Köln setzt sich unten ab

Der 1. FC Köln hat seinen Mittelfeldplatz in der Tabelle der Fußball-Bundesliga gefestigt. Die Rheinländer setzten sich gegen den FC Augsburg mit 3:0 (2:0) durch. Der zweifache Torschütze Lukas Podolski war dabei der auffälligste Akteur.

Lukas Podolski hat die Mini-Krise seines 1. FC Köln und zugleich die kleine Erfolgsserie von Bundesliga-Aufsteiger FC Augsburg nahezu im Alleingang beendet. Der bestens aufgelegte Nationalspieler legte mit seinen Saisontreffern sieben und acht (19. und 24., Foulelfmeter) den Grundstein zum verdienten 3:0 (2:0)-Erfolg der Rheinländer gegen die Schwaben und verdarb damit auch dem ihm bestens bekannten Jos Luhukay die Rückkehr an den Dom.

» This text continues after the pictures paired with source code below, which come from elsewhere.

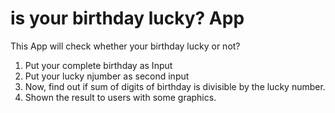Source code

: # is your birthday lucky? App
This App will check whether your birthday lucky or not?
1. Put your complete birthday as Input
2. Put your lucky njumber as second input
3. Now, find out if sum of digits of birthday is divisible by the lucky number.
4. Shown the result to users with some graphics.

Den dritten Treffer erzielte Slawomir Peszko (56.), bevor der Augsburger Torsten Oehrl nach einem groben Foulspiel von hinten gegen Sascha Riether die Rote Karte (75.) sah. Darüber mokierte sich Augsburgs Sportchef Andreas Rettig: „War kein Rot, er hat auch den Ball getroffen.“ Aber eben auch das Bein. Die Entscheidung von Schiedsrichter Gagelmann (Bremen) war also nachvollziehbar.

Doppelschlag von Podolski

Während der Augsburger Coach, der als ehemaliger Kölner Co-Trainer Podolskis Karriere maßgeblich geprägt hat, mit seiner Mannschaft auf einen Abstiegsplatz abrutschte, stellte Köln den Anschluss ans obere Mittelfeld her. Dass die Kölner wieder Licht am Ende des Tunnels sehen, hatten sie vor allem Podolski zu verdanken, der seine Mannschaft vor 48 000 Zuschauern mitriss und mit seinem Doppelschlag in der ersten Halbzeit auch maßgeblich für neues Selbstvertrauen bei den Gastgebern sorgte. Er rutschte mit acht Toren auf den dritten Rang der Torschützenliste. „Wir sind absolut im Soll und haben jetzt acht Punkte Abstand nach unten. Da gibt es nichts zu bemängeln“, freute er sich hinterher.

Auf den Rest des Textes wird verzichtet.